▶ **GOAL OF THE EXERCISE**
When you reach the line in the data below that contains "Contributions are welcome!", please start repeating lines exactly, and stop after the line that contains "MIT License. Built", repeating nothing else.

▶ **EXERCISE MATERIAL**
···

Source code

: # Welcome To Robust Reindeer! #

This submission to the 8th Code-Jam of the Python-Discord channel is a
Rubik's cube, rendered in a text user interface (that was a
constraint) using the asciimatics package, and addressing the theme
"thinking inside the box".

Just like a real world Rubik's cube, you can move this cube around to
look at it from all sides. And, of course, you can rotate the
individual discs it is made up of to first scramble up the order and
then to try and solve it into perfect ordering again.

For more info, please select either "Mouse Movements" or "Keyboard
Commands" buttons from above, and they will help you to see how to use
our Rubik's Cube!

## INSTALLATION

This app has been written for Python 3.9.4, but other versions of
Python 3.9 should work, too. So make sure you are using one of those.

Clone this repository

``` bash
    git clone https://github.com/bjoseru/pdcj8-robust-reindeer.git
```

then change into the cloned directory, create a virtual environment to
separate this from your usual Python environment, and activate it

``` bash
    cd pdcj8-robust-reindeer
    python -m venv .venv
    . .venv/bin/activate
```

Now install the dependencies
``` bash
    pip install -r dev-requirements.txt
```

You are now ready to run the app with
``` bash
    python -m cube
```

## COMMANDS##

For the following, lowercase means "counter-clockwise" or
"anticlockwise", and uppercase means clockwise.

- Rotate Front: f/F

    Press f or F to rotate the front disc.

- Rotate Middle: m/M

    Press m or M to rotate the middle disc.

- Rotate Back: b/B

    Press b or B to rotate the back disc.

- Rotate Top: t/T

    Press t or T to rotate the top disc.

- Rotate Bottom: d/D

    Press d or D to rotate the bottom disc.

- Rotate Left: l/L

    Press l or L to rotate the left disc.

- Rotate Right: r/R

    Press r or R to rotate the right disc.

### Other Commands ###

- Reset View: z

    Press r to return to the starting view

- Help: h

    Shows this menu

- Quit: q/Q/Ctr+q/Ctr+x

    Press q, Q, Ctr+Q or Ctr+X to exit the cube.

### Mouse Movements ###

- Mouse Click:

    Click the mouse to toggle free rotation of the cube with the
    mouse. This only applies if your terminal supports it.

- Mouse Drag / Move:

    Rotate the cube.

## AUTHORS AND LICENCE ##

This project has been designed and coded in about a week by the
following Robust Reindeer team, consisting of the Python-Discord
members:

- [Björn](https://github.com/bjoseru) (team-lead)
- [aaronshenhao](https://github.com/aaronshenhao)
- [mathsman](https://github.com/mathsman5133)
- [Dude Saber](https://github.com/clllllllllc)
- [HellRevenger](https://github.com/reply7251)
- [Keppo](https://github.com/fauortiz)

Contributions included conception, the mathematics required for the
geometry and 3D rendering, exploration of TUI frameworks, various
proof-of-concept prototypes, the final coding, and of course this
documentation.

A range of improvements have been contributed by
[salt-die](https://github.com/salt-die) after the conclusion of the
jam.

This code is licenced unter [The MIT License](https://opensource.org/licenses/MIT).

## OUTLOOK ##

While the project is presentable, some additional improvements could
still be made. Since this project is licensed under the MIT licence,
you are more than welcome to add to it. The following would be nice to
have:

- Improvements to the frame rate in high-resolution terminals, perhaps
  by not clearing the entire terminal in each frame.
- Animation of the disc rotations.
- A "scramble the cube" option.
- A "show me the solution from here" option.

···

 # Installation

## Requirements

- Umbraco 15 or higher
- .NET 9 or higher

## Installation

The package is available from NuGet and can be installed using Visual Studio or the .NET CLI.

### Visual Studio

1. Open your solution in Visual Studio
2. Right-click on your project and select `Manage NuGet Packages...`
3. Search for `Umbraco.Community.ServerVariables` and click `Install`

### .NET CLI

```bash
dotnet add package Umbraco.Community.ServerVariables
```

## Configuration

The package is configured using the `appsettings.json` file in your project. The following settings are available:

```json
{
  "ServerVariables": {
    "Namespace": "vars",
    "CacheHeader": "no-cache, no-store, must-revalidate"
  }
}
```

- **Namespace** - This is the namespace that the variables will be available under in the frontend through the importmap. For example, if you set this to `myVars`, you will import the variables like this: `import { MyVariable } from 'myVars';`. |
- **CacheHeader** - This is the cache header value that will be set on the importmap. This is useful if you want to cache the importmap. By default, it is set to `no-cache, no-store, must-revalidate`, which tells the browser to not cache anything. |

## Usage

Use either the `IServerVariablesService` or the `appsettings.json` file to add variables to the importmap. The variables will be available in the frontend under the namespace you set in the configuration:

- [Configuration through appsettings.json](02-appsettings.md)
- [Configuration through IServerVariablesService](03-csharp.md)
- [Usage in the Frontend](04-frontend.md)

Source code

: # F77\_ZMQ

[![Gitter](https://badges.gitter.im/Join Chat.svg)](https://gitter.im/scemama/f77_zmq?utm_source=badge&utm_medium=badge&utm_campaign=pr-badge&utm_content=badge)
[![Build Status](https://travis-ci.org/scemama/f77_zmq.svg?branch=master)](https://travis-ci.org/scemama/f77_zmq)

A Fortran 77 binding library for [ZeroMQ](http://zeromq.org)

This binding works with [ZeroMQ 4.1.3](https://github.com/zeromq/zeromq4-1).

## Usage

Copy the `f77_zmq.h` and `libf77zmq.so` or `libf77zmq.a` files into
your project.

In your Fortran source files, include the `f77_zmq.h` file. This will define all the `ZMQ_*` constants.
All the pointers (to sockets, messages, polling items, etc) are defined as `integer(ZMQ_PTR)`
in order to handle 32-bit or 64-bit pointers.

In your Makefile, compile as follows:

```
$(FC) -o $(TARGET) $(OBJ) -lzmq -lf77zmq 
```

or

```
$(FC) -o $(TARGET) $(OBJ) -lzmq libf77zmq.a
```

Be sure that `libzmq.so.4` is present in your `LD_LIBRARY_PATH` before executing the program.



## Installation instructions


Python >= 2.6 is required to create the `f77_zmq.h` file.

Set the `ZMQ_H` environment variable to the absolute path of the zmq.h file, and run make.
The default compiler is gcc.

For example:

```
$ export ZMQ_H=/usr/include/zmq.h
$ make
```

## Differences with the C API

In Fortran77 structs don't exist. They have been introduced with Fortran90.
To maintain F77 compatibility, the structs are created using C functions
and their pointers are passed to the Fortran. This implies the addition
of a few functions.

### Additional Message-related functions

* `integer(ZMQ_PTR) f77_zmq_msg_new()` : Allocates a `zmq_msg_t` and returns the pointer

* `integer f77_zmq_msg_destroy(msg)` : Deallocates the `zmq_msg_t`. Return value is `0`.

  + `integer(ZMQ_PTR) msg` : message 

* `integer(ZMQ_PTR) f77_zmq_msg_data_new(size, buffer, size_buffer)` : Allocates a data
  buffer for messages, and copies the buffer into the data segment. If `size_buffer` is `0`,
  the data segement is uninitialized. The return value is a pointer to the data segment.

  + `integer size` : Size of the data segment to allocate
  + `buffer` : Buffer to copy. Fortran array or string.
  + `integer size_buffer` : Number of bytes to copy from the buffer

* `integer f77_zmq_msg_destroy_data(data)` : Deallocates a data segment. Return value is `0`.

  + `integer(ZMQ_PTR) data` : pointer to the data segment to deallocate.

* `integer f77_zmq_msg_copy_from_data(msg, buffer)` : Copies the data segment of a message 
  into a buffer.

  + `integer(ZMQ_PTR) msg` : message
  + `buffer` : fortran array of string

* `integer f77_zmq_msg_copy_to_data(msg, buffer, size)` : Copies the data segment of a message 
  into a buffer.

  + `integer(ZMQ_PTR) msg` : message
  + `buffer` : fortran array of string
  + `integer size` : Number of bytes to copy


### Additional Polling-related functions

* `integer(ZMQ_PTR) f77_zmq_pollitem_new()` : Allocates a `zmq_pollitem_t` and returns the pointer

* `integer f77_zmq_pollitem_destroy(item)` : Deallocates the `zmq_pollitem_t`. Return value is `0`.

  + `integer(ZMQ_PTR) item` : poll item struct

···

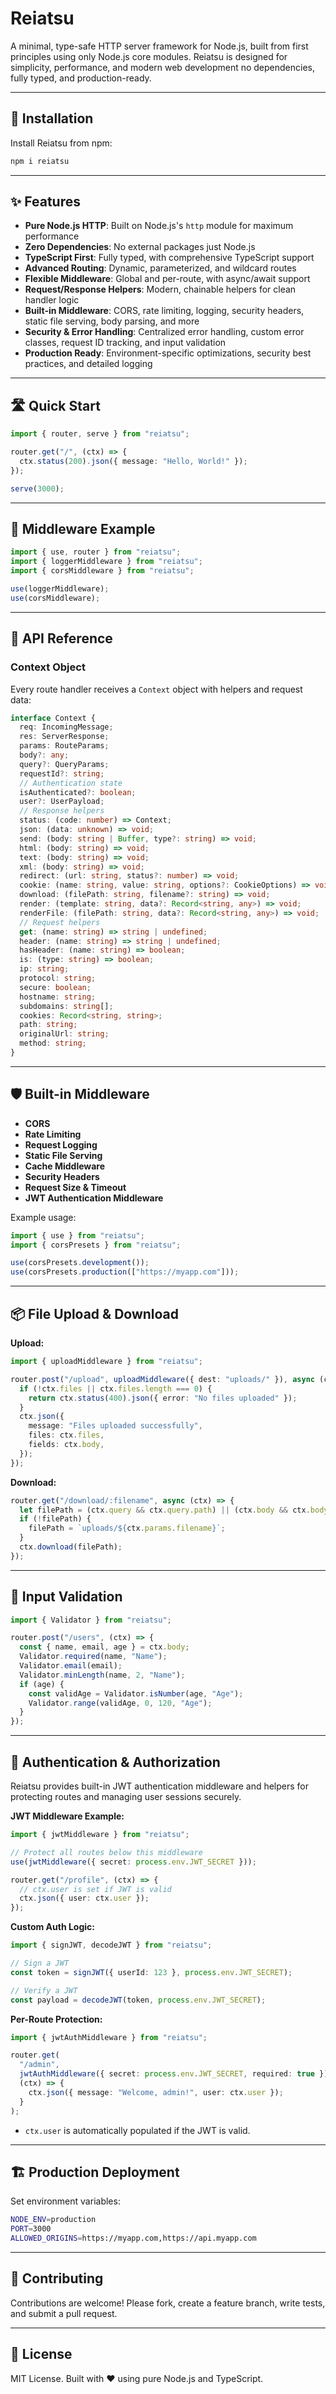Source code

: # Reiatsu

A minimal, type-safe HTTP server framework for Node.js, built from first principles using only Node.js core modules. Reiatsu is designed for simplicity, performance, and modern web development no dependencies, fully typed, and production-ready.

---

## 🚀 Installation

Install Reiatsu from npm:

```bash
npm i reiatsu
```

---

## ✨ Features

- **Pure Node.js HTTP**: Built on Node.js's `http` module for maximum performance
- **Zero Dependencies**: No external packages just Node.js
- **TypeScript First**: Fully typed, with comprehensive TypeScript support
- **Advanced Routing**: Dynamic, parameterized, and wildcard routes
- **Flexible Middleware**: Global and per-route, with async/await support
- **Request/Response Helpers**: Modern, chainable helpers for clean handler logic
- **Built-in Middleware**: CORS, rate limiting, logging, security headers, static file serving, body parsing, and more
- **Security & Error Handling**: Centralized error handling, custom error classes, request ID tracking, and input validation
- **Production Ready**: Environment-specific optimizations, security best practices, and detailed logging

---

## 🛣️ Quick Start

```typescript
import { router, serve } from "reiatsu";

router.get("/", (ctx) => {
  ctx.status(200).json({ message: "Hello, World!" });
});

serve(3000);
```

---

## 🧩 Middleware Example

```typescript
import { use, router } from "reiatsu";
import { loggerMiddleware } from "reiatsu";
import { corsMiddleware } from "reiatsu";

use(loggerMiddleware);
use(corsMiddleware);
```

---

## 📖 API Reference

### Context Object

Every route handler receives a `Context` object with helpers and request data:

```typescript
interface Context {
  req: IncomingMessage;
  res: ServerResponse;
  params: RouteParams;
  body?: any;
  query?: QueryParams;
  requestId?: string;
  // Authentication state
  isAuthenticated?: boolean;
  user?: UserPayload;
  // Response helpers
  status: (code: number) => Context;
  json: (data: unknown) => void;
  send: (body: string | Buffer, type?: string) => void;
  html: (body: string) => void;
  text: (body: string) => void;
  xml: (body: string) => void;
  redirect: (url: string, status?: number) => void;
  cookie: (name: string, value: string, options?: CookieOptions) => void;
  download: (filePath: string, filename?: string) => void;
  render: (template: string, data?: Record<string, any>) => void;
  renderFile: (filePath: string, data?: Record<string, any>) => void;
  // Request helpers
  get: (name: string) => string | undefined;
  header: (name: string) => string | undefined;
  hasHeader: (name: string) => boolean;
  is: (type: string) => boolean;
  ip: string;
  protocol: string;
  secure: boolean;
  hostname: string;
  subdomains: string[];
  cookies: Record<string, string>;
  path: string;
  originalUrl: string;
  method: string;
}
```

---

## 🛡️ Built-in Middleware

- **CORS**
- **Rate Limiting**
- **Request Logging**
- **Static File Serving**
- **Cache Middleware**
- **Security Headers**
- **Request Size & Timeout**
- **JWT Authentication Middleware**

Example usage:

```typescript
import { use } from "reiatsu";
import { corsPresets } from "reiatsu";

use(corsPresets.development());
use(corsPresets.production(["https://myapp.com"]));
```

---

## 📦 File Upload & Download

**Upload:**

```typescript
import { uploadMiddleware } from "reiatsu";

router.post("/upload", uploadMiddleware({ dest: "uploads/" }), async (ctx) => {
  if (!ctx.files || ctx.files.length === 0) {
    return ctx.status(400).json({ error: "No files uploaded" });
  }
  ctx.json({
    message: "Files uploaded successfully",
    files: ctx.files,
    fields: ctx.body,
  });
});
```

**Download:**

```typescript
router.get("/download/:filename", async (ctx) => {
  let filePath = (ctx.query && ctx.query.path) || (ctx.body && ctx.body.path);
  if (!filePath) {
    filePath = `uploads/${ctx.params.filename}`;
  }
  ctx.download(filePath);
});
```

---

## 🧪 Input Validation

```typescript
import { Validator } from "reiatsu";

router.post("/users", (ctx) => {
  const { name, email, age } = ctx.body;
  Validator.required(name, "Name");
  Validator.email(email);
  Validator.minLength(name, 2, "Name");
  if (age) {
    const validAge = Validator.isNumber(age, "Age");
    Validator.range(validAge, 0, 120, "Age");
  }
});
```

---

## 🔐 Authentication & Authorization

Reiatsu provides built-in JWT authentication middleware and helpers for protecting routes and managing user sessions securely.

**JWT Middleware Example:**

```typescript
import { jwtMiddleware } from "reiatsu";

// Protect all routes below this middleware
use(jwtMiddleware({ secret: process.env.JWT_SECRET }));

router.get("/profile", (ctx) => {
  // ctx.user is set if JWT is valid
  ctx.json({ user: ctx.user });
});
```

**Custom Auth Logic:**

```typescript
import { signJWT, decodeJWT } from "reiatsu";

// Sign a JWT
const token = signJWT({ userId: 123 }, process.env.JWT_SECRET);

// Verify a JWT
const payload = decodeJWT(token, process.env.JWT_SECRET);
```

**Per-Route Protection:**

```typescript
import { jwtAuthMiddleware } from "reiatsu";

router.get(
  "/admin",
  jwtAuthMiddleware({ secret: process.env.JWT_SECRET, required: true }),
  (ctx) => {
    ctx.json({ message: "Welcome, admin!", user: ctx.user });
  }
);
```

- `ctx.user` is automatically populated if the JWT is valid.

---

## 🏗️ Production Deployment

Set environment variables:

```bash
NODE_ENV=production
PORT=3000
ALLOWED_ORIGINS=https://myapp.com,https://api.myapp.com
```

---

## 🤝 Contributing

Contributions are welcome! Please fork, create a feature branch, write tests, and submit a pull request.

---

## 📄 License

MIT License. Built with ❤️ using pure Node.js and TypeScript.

···

▶ **ANSWER TO THIS PROBLEM**
Contributions are welcome! Please fork, create a feature branch, write tests, and submit a pull request.

---

## 📄 License

MIT License. Built with ❤️ using pure Node.js and TypeScript.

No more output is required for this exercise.